Tej nocy czuł się źle. Cokolwiek zjadł było torturą i wino, które popijał wywołało falę nudności, jego serce szybko biło i pot formował się na jego czole.
Najmniejsza rzecz była niemożliwa i było to jakby jechał po drodze pełnej zakrętów, kiedy jedynie przeglądał próbną wersję magazynu, bazgrając instrukcje co musiało zostać poprawione.
Zatrzymywał się co kilka minut pracy, biorąc głęboki wdech i patrząc się przed siebie, czekając aż to minie.
Została mu ponad godzina pracy i stawał się coraz bardziej podirytowany z każdym, długim oddechem, który musiał wziąć by się uspokoić. Louis nie przekładał rzeczy, albo nie robił ich następnego dnia. Nie zrobił tego, od kiedy miał siedemnaście lat i zdecydował, że praca w kierunku twojego celu była jedyną rzeczą, dzięki której gdzieś zajdziesz.
Pomyślał o zadzwomieniu do Zayna i po prostu opowiedzeniu mu o swoich objawach w nadziei, że to rozwiąże problem. Nie zajęło to długo, zanim z tego zrezygnował, świadom że to tylko sprawi, że Zayn wpadnie do niego i dotrzyma mu towarzystwa i nie był pewien czy był gotów, by napotkać kolejne zmartwione spojrzenie od jego najlepszego przyjaciela.
Jego umysł odpłynął i wyobrażał sobie co by się stało, gdyby zadzownił do Harry'ego. Nie wiedział czy mężczyzna spał, czy pracował. Czy w ogóle by odebrał po tym wszystkim, co się wydarzyło?

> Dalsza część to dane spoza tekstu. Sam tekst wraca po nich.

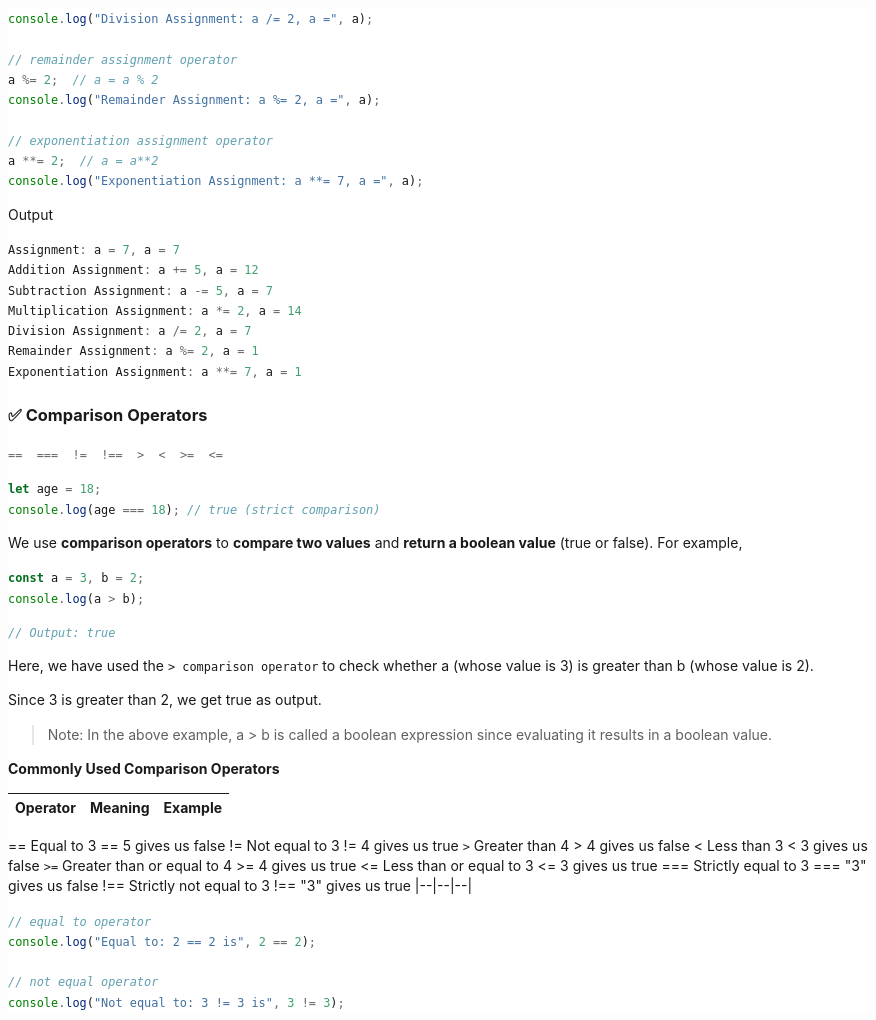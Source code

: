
 ```js
console.log("Division Assignment: a /= 2, a =", a);

// remainder assignment operator
a %= 2;  // a = a % 2
console.log("Remainder Assignment: a %= 2, a =", a);

// exponentiation assignment operator
a **= 2;  // a = a**2
console.log("Exponentiation Assignment: a **= 7, a =", a);
```
Output
```js
Assignment: a = 7, a = 7
Addition Assignment: a += 5, a = 12
Subtraction Assignment: a -= 5, a = 7
Multiplication Assignment: a *= 2, a = 14
Division Assignment: a /= 2, a = 7
Remainder Assignment: a %= 2, a = 1
Exponentiation Assignment: a **= 7, a = 1
```
### ✅ Comparison Operators 

```js
==  ===  !=  !==  >  <  >=  <=
```

```js
let age = 18;
console.log(age === 18); // true (strict comparison)
```


We use **comparison operators** to **compare two values** and **return a boolean value** (true or false). For example,
```js
const a = 3, b = 2;
console.log(a > b);
```
```js
// Output: true 
```

Here, we have used the `> comparison operator` to check whether a (whose value is 3) is greater than b (whose value is 2).

Since 3 is greater than 2, we get true as output.

> Note: In the above example, a > b is called a boolean expression since evaluating it results in a boolean value.

**Commonly Used Comparison Operators**

| Operator	| Meaning |	Example |
|--|--|--|
==	Equal to	3 == 5 gives us false
!=	Not equal to	3 != 4 gives us true
`>`	Greater than	4 > 4 gives us false
<	Less than	3 < 3 gives us false
`>=`	Greater than or equal to	4 >= 4 gives us true
<=	Less than or equal to	3 <= 3 gives us true
===	Strictly equal to	3 === "3" gives us false
!==	Strictly not equal to	3 !== "3" gives us true
|--|--|--|
```js
// equal to operator
console.log("Equal to: 2 == 2 is", 2 == 2);

// not equal operator
console.log("Not equal to: 3 != 3 is", 3 != 3);
```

Rzecz w tym, Louis wiedział że nigdy nie odebrałby telefonu. Nie było sensu, przeszkadzanie Harry'emu i przeciąganie tego, gdy nie miało to przyszłości. Zayn miał rację, to i tak już się źle zakończyło.
Lecz wciąż, oparł się o swoje najwygodniejsze krzesło w rogu salonu i pozwolił sobie przymknąć powieki. Minione sceny ciągle odtwarzały się przed jego oczami, przytłaczające i z kwaśnym posmakiem na jego języku. Pierwszy raz, kiedy się pocałowali, zapach nagrzanego asfaltu ulic Nowego Jorku na zawsze wypalił się w jego mózgu i smak warg Harry'ego. Harry miał najmiększe usta, jakie kiedykolwiek poczuł.
To popołudnie, kiedy pocałował Harry'ego zdawało się tak odległe, że było to przerażające i jego serce głośno zabiło w jego klatce piersiowej, gdy starał się przypomnieć sobie szczegóły. Koszulę, którą miał na sobie Harry i sposób, w jaki jego klatka piersiowa rozszerzyła się, kiedy ich wargi się spotkały.
Pomieszczenie wokól niego wirowało, kiedy otworzył oczy i odetchnął panicznie, zanim wstał i zawlókł swoje ciało do najbliższej łazienki.
Cały lunch wydostał się z niego, gdy tylko złapał za toaletę i mógł poczuć łzy w oczach, gdy tylko skończył wymiotować.
Czuł się poza kontrolą, zdradzony przez swoje własne ciało i nie był pewien dlaczego, albo dlaczego teraz. Nie mógł zrobić więcej, by zebrać się do kupy i nie mógł odnaleźć powodu dlaczego powinien, więc krótko po tym się poddał, padając na podłogę i pozwalając, by łzy nieskończenie spływały po jego twarzy. Zimna podłoga była miłą ulgą na jego policzku.
Wygłodniałe oczy Harry'ego utkwione w tych jego, gdy pchał w niego, nad nimi linia horyzotu Nowego Jorku.
Pstryk.
Ich piątka pijąca więcej alkoholu, niż powinni podczas pierwszego tygodnia mody.
Pstryk.
Ramiona Harry'ego oplecione wokół niego.
Pstryk.
Sposób, w jaki się czuł gdy jedynie jeździli samochodem po mieście, dzieląc się historiami ze swojego życia.
Pstryk.
Wyobrażał sobie co teraz powiedziałby mu Harry, gdyby zobaczyłby go skulonego na podłodze w łazience. Jeśli by się przejął, czy by w ogóle drgnął. Wyobrażał sobie szczęśliwy obrazek, Harry podnoszący go i zanoszący do łóżka, wtulający się w niego i szepczący słodkie słówka, dopóki Louis nie zamknąłby oczu i jego krew nie przestałaby wrzeć od niepewności i pytań, na które nie było odpowiedzi. Wyobrażał sobie świat, gdzie jego snem nie było to, by rządzić światem, tylko żeby być szczęśliwym, być zwyczajnym.